Think this is at least partially my fault. I included a phrase “(in the metric of papers written, say)” when discussing progress in the above post, but I didn’t really think this was the main metric you were judging things on. I’ll edit that out.
The sense it which it felt “bemusingly unfair” was that the natural situation it brought to mind was taking a bright grad student, telling them to work on AI safety and giving them no more supervision, then waiting 1-3 years. In that scenario I’d be ecstatic to see something like what MIRI have done.
I don’t actually think that’s the claim that was intended either, though. I think the write-up was trying to measure something like the technical impressiveness of the theorems proved (of course I’m simplifying a bit). There is at least something reasonable in assessing this, in that it is common in academia, and I think is often a decent proxy for How good are the people doing this work?, particularly if they’re optimising for that metric. In doing so it also provided some useful information to me, because I hadn’t seriously tried to assess this.
However, it isn’t the metric I actually care about. I’m interested in their theory-building rather than their theorem-proving. I wouldn’t say I’m extremely impressed by them on that metric, but at least enough that when I interpreted the claim as being about theory-building, I felt it was quite unfair.
Very interested to know whether you think this is a fair perspective on what was actually being assessed.
I feel like I care a lot about theory-building, and at least some of the other internal and external reviewers care a lot about it as well.

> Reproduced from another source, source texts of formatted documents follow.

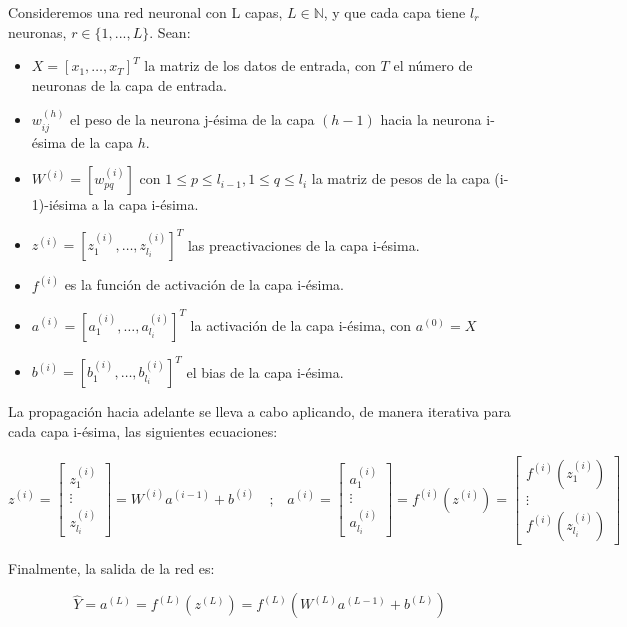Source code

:\documentclass[12pt,twoside]{article}
\begin{document}
Consideremos una red neuronal con L capas, $L \in \mathbb{N}$, y que cada capa tiene $l_r$ neuronas, $r \in \{1, ..., L\}$. Sean:

\begin{itemize}
    \item $X = [x_1, \dots, x_{T}]^T$ la matriz de los datos de entrada, con $T$ el número de neuronas de la capa de entrada.
    \item $w_{ij}^{(h)}$ el peso de la neurona j-ésima de la capa $(h-1)$ hacia la neurona i-ésima de la capa $h$.
    \item $W^{(i)} = [w_{pq}^{(i)}]$ con $1 \leq p \leq l_{i-1},1 \leq q \leq l_{i}$ la matriz de pesos de la capa (i-1)-iésima a la capa i-ésima.
    \item $z^{(i)} = [z_1^{(i)}, \dots, z_{l_i}^{(i)}]^T$ las preactivaciones de la capa i-ésima.
    \item $f^{(i)}$ es la función de activación de la capa i-ésima.
    \item $a^{(i)} = [a_1^{(i)}, \dots, a_{l_i}^{(i)}]^T$ la activación de la capa i-ésima, con $a^{(0)} = X$
    \item $b^{(i)} = [b_1^{(i)}, \dots, b_{l_i}^{(i)}]^T$ el bias de la capa i-ésima.
\end{itemize}

La propagación hacia adelante se lleva a cabo aplicando, de manera iterativa para cada capa i-ésima, las siguientes ecuaciones:

\begin{equation}
z^{(i)} =
\begin{bmatrix}
z_1^{(i)} \\
\vdots \\
z_{l_i}^{(i)}
\end{bmatrix}
=
W^{(i)} a^{(i-1)} + b^{(i)}
\quad \text{;} \quad
a^{(i)} = 
\begin{bmatrix}
a_1^{(i)} \\
\vdots \\
a_{l_i}^{(i)}
\end{bmatrix}
=
f^{(i)}(z^{(i)})
=
\begin{bmatrix}
f^{(i)}(z_1^{(i)}) \\
\vdots \\
f^{(i)}(z_{l_i}^{(i)})
\end{bmatrix}
\end{equation}

Finalmente, la salida de la red es:

\begin{equation}
\hat{Y}=a^{(L)}= f^{(L)}(z^{(L)}) = f^{(L)}(W^{(L)}a^{(L-1)} + b^{(L)})
\end{equation}
\end{document}
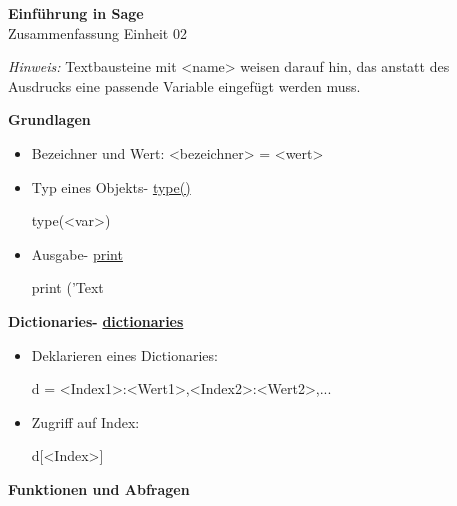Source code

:\documentclass[a4paper,9pt,DIV15,twocolumn]{scrartcl}
\begin{document}
\begin{center}
    \textbf{\LARGE Einführung in Sage}\\
    {\large Zusammenfassung Einheit 02}
\end{center}
\textsl{Hinweis:} Textbausteine mit <name> weisen darauf hin, das anstatt des Ausdrucks eine passende Variable eingefügt werden muss.

\medskip
\textbf{Grundlagen}
\begin{itemize}
    \item Bezeichner und Wert: <bezeichner> = <wert>
    \item Typ eines Objekts- \href{https://sage.math.uni-goettingen.de/doc/static/reference/sage/combinat/e_one_star.html#sage.combinat.e_one_star.Face.type}{type()}
        \begin{sagein}
type(<var>)    
        \end{sagein}
    \item Ausgabe- \href{http://docs.python.org/library/functions.html?highlight=print#print}{print} 
        \begin{sagein}
print ('Text %
        \end{sagein}
\end{itemize}



\textbf{Dictionaries- } \href{http://docs.python.org/library/stdtypes.html?highlight=.update#mapping-types-dict}{\textbf{dictionaries}}

\begin{itemize}
 \item Deklarieren eines Dictionaries:
\begin{sagein}
d = {<Index1>:<Wert1>,<Index2>:<Wert2>,...}
\end{sagein}
 \item Zugriff auf Index:
\begin{sagein}
d[<Index>]
\end{sagein}
\end{itemize}

\textbf{Funktionen und Abfragen}
\end{document}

As an example, consider External Review #1 of Paper #3 (particularly the section starting “How significant do you feel these results are for that?”). Here are some snippets (link to document here):
The first paragraph suggests that this problem is motivated by the concern of assigning probabilities to computations. This can be viewed as an instance of the more general problems of (a) modeling a resource-bounded decision maker computing probabilities and (b) finding techniques to help a resource-bounded decision maker compute probabilities. I find both of these problems very interesting. But I think that the model here is not that useful for either of these problems. Here are some reasons why:
It’s not clear why the properties of uniform coherence are the “right” ones to focus on. Uniform coherence does imply that, for any fixed formula, the probability converges to some number, which is certainly a requirement that we would want. This is implied by the second property of uniform coherence. But that property considers not just constant sequences of formulas, but sequence where the nth formula implies the (n+1)st. Why do we care about such sequences? [...]

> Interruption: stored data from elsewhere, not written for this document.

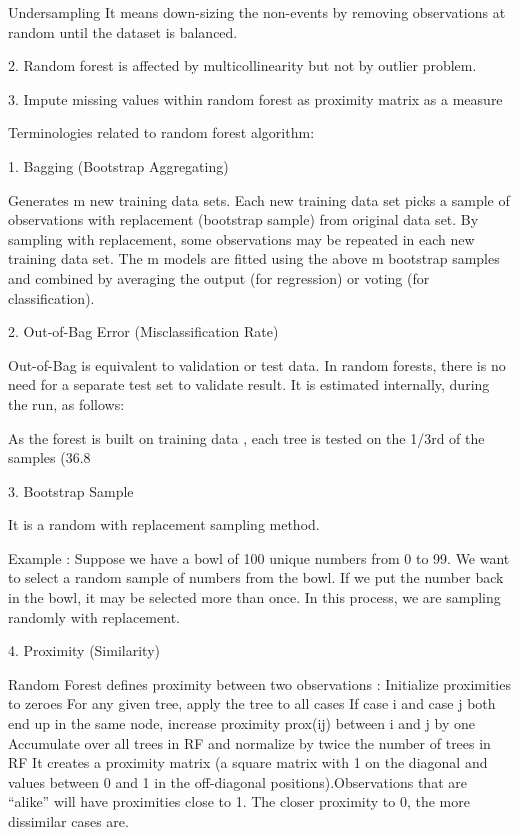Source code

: Undersampling
It means down-sizing the non-events by removing observations at random until the dataset is balanced.

2. Random forest is affected by multicollinearity but not by outlier problem.

3. Impute missing values within random forest as proximity matrix as a measure

Terminologies related to random forest algorithm:

1. Bagging (Bootstrap Aggregating)

Generates m new training data sets.  Each new training data set picks a sample of observations with replacement (bootstrap sample) from original data set.  By sampling with replacement, some observations may be repeated in each new training data set. The m models are fitted using the above m bootstrap samples and combined by averaging the output (for regression) or voting (for classification).

2. Out-of-Bag Error (Misclassification Rate)

Out-of-Bag is equivalent to validation or test data. In random forests, there is no need for a separate test set to validate result. It is estimated internally, during the run, as follows:

As the forest is built on training data , each tree is tested on the 1/3rd of the samples (36.8%

3. Bootstrap Sample

It is a random with replacement sampling method.

Example : Suppose we have a bowl of 100 unique numbers from 0 to 99. We want to select a random sample of numbers from the bowl. If we put the number back in the bowl, it may be selected more than once. In this process, we are sampling randomly with replacement.

4. Proximity (Similarity)

Random Forest defines proximity between two observations :
Initialize proximities to zeroes
For any given tree, apply the tree to all cases
If case i and case j both end up in the same node, increase proximity prox(ij) between i and j by one 
Accumulate over all trees in RF and normalize by twice the number of trees in RF
It creates a proximity matrix (a square matrix with 1 on the diagonal and values between 0 and 1 in the off-diagonal positions).Observations that are “alike” will have proximities close to 1. The closer proximity to 0, the more dissimilar cases are.

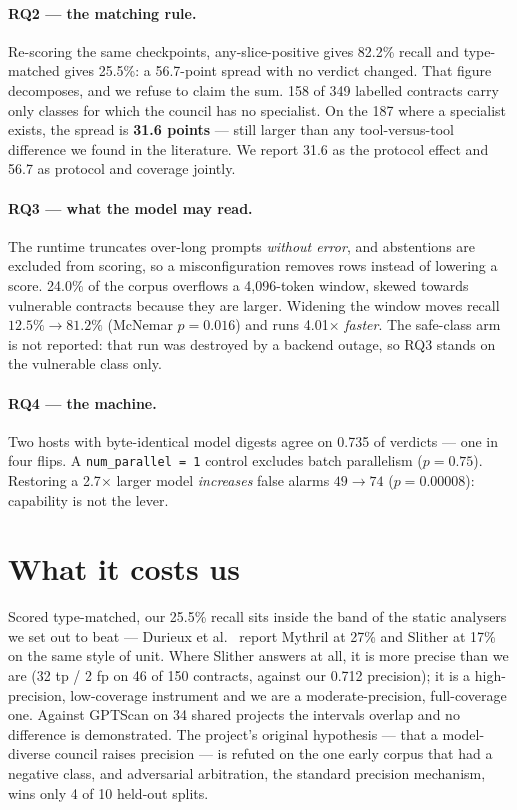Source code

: \documentclass[sigconf,nonacm]{acmart}
\begin{document}
\paragraph{RQ2 --- the matching rule.}
Re-scoring the same checkpoints, any-slice-positive gives 82.2\% recall and
type-matched gives 25.5\%: a 56.7-point spread with no verdict changed. That
figure decomposes, and we refuse to claim the sum. 158 of 349 labelled contracts
carry only classes for which the council has no specialist. On the 187 where a
specialist exists, the spread is \textbf{31.6 points} --- still larger than any
tool-versus-tool difference we found in the literature. We report 31.6 as the
protocol effect and 56.7 as protocol and coverage jointly.

\paragraph{RQ3 --- what the model may read.}
The runtime truncates over-long prompts \emph{without error}, and abstentions are
excluded from scoring, so a misconfiguration removes rows instead of lowering a
score. 24.0\% of the corpus overflows a 4,096-token window, skewed towards
vulnerable contracts because they are larger. Widening the window moves recall
$12.5\% \rightarrow 81.2\%$ (McNemar $p = 0.016$) and runs 4.01$\times$
\emph{faster}. The safe-class arm is not reported: that run was destroyed by a
backend outage, so RQ3 stands on the vulnerable class only.

\paragraph{RQ4 --- the machine.}
Two hosts with byte-identical model digests agree on 0.735 of verdicts --- one in
four flips. A \texttt{num\_parallel = 1} control excludes batch parallelism
($p = 0.75$). Restoring a 2.7$\times$ larger model \emph{increases} false alarms
$49 \rightarrow 74$ ($p = 0.00008$): capability is not the lever.

\section{What it costs us}

Scored type-matched, our 25.5\% recall sits inside the band of the static
analysers we set out to beat --- Durieux et al.~\cite{durieux} report Mythril at
27\% and Slither at 17\% on the same style of unit. Where Slither answers at all,
it is more precise than we are (32 tp / 2 fp on 46 of 150 contracts, against our
0.712 precision); it is a high-precision, low-coverage instrument and we are a
moderate-precision, full-coverage one. Against GPTScan on 34 shared projects the
intervals overlap and no difference is demonstrated. The project's original
hypothesis --- that a model-diverse council raises precision --- is refuted on the
one early corpus that had a negative class, and adversarial arbitration, the
standard precision mechanism, wins only 4 of 10 held-out splits.
\end{document}

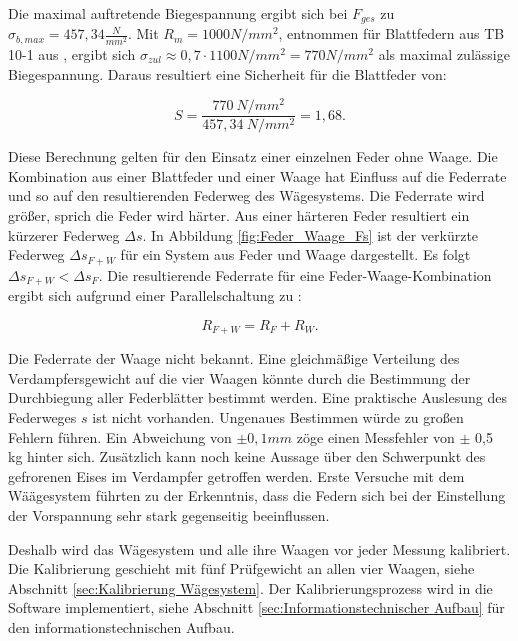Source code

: Die maximal auftretende Biegespannung ergibt sich bei $F_{ges}$ zu  $\sigma_{b,max} = 457,34 \frac{N}{mm^2}.$ Mit $R_m =1000 N/mm^2$, entnommen für Blattfedern aus TB 10-1 aus \citep{Wittel2011}, ergibt sich  $\sigma_{zul}\approx 0,7 \cdot 1100 N/mm^2 = 770 N/mm^2  $ als maximal zulässige Biegespannung. Daraus resultiert eine Sicherheit für die Blattfeder von:

\begin{equation}
S= \frac{770~N/mm^2}{457,34~N/mm^2} = 1,68.
\end{equation}





Diese Berechnung gelten für den Einsatz einer einzelnen Feder ohne Waage. Die Kombination aus einer Blattfeder und einer Waage hat Einfluss auf die Federrate und so auf den resultierenden Federweg des Wägesystems. Die Federrate wird größer, sprich die Feder wird härter. Aus einer härteren Feder resultiert ein kürzerer Federweg $\Delta s$.  In Abbildung \ref{fig:Feder_Waage_Fs} ist der verkürzte Federweg $\Delta s_{F+W}$ für ein System aus Feder und Waage dargestellt. Es folgt $\Delta s_{F+W}< \Delta s_{F}$. Die resultierende Federrate für eine Feder-Waage-Kombination ergibt sich aufgrund einer Parallelschaltung zu :

\begin{equation}
R_{F+W}= R_F + R_W.
\end{equation}

Die Federrate der Waage nicht bekannt. Eine gleichmäßige Verteilung des Verdampfersgewicht auf die vier Waagen könnte durch die Bestimmung der Durchbiegung aller Federblätter bestimmt werden. Eine praktische Auslesung des Federweges $s$ ist nicht vorhanden. Ungenaues Bestimmen würde zu großen Fehlern führen. Ein Abweichung von $\pm 0,1 mm$ zöge einen Messfehler von $\pm$ 0,5 kg hinter sich.  Zusätzlich kann noch keine Aussage über den Schwerpunkt des gefrorenen Eises im Verdampfer getroffen werden.
Erste Versuche mit dem Wäägesystem führten zu der Erkenntnis, dass die Federn sich bei der Einstellung der Vorspannung sehr stark gegenseitig beeinflussen. 
 
Deshalb wird das Wägesystem und alle ihre Waagen vor jeder Messung kalibriert. Die Kalibrierung geschieht mit fünf Prüfgewicht an allen vier Waagen, siehe Abschnitt \ref{sec:Kalibrierung Wägesystem}. Der Kalibrierungsprozess wird in die Software implementiert, siehe Abschnitt \ref{sec:Informationstechnischer Aufbau} für den informationstechnischen Aufbau. 


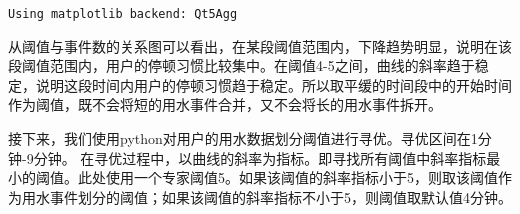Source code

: \documentclass[11pt]{article}
\begin{document}
    \begin{Verbatim}[commandchars=\\\{\}]
Using matplotlib backend: Qt5Agg

    \end{Verbatim}

    从阈值与事件数的关系图可以看出，在某段阈值范围内，下降趋势明显，说明在该段阈值范围内，用户的停顿习惯比较集中。在阈值4-5之间，曲线的斜率趋于稳定，说明这段时间内用户的停顿习惯趋于稳定。所以取平缓的时间段中的开始时间作为阈值，既不会将短的用水事件合并，又不会将长的用水事件拆开。

接下来，我们使用python对用户的用水数据划分阈值进行寻优。寻优区间在1分钟-9分钟。
在寻优过程中，以曲线的斜率为指标。即寻找所有阈值中斜率指标最小的阈值。此处使用一个专家阈值5。如果该阈值的斜率指标小于5，则取该阈值作为用水事件划分的阈值；如果该阈值的斜率指标不小于5，则阈值取默认值4分钟。
\end{document}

The issue of computational complexity is not discussed in the paper, but it is clearly highly relevant. [...]
Several more points are raised, followed by (emphasis mine):
I see no obvious modification of uniformly coherent schemes that would address these concerns. Even worse, despite the initial motivation, the authors do not seem to be thinking about these motivational issues.
For another example, see External Review #1 of Paper #4 (I’m avoiding commenting on internal reviews because I want to be sensitive to breaking anonymity).

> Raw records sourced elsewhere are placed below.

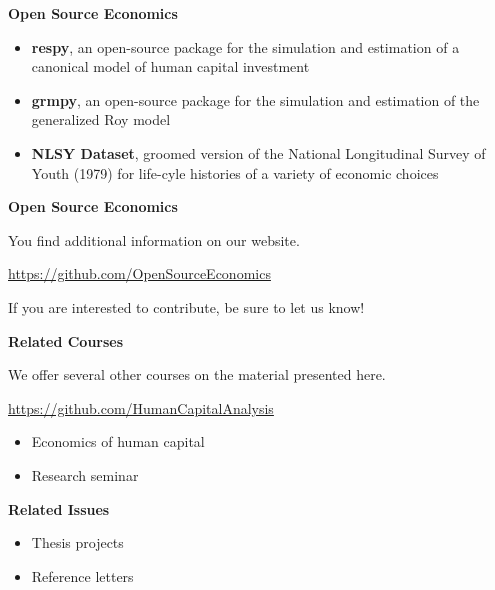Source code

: \begin{frame}\textbf{Open Source Economics}\vspace{0.3cm}

\begin{itemize}\setlength\itemsep{1em}
\item \textbf{respy}, an open-source package for the simulation and estimation of a canonical model of human capital investment
\item \textbf{grmpy}, an open-source package for the simulation and estimation of the generalized Roy model
\item \textbf{NLSY Dataset}, groomed version of the National Longitudinal Survey of Youth (1979) for life-cyle histories of a variety of economic choices
\end{itemize}

\end{frame}
\begin{frame}
	\textbf{Open Source Economics}\vspace{0.3cm}

You find additional information on our website.

\begin{center}
\url{https://github.com/OpenSourceEconomics}
\end{center}

If you are interested to contribute, be sure to let us know!

\end{frame}
\begin{frame}
	\textbf{Related Courses}\vspace{0.3cm}

We offer several other courses on the material presented here.

	\begin{center}
	\url{https://github.com/HumanCapitalAnalysis}
	\end{center}


	\begin{itemize}\setlength\itemsep{1em}
	\item Economics of human capital
	\item Research seminar
	\end{itemize}

\end{frame}
\begin{frame}
	\textbf{Related Issues}\vspace{0.3cm}

	\begin{itemize}\setlength\itemsep{1em}
	\item Thesis projects
	\item Reference letters
	\end{itemize}
\end{frame}
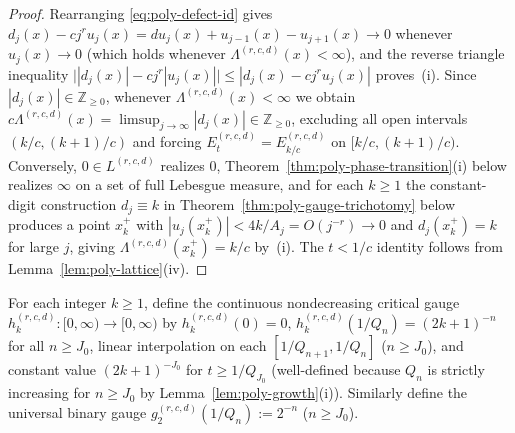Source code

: \documentclass[11pt]{article}
\theoremstyle{definition}
\theoremstyle{remark}
\newcommand{\Z}{\mathbb{Z}}
\newcommand{\Lam}{\Lambda}
\begin{document}
\begin{proof}
Rearranging \eqref{eq:poly-defect-id} gives
$d_j(x)-cj^ru_j(x)=du_j(x)+u_{j-1}(x)-u_{j+1}(x)\to0$ whenever $u_j(x)\to0$
(which holds whenever $\Lam^{(r,c,d)}(x)<\infty$), and the reverse triangle
inequality $\bigl||d_j(x)|-cj^r|u_j(x)|\bigr|\le|d_j(x)-cj^ru_j(x)|$ proves~(i).
Since $|d_j(x)|\in\Z_{\ge0}$, whenever $\Lam^{(r,c,d)}(x)<\infty$ we obtain
$c\Lam^{(r,c,d)}(x)=\limsup_{j\to\infty}|d_j(x)|\in\Z_{\ge0}$, excluding all
open intervals $(k/c,(k+1)/c)$ and forcing $E_t^{(r,c,d)}=E_{k/c}^{(r,c,d)}$ on
$[k/c,(k+1)/c)$. Conversely, $0\in L^{(r,c,d)}$ realizes $0$,
Theorem~\ref{thm:poly-phase-transition}(i) below realizes $\infty$ on a set of
full Lebesgue measure, and for each $k\ge1$ the constant-digit construction
$d_j\equiv k$ in Theorem~\ref{thm:poly-gauge-trichotomy} below produces a point
$x_k^+$ with $|u_j(x_k^+)|<4k/A_j=O(j^{-r})\to0$ and $d_j(x_k^+)=k$ for large
$j$, giving $\Lam^{(r,c,d)}(x_k^+)=k/c$ by~(i). The $t<1/c$ identity follows from
Lemma~\ref{lem:poly-lattice}(iv).
\end{proof}

For each integer $k\ge1$, define the continuous nondecreasing critical gauge
$h_k^{(r,c,d)}:[0,\infty)\to[0,\infty)$ by $h_k^{(r,c,d)}(0)=0$,
$h_k^{(r,c,d)}(1/Q_n)=(2k+1)^{-n}$ for all $n\ge J_0$, linear interpolation on
each $[1/Q_{n+1},1/Q_n]$ ($n\ge J_0$), and constant value $(2k+1)^{-J_0}$ for
$t\ge1/Q_{J_0}$ (well-defined because $Q_n$ is strictly increasing for
$n\ge J_0$ by Lemma~\ref{lem:poly-growth}(i)). Similarly define the universal
binary gauge $g_2^{(r,c,d)}(1/Q_n):=2^{-n}$ ($n\ge J_0$).
\end{document}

On the website, it is promised that this paper makes a step towards figuring out how to come up with “logically non-omniscient reasoners”. [...]
This surely sounds impressive, but there is the question whether this is a correct interpretation of Theorem 5. In particular, one could imagine two cases: a) we are predicting a single type of computation, and b) we are predicting several types of computations. In case (a), why would the delays matter in asymptotic convergence in the first place? [...] In case (b), the setting that is studied is not a good abstraction: in this case there should be some “contextual information” available to the learner, otherwise the only way to distinguish between two types of computations will be based on temporal relation, which is a very limiting assumption here.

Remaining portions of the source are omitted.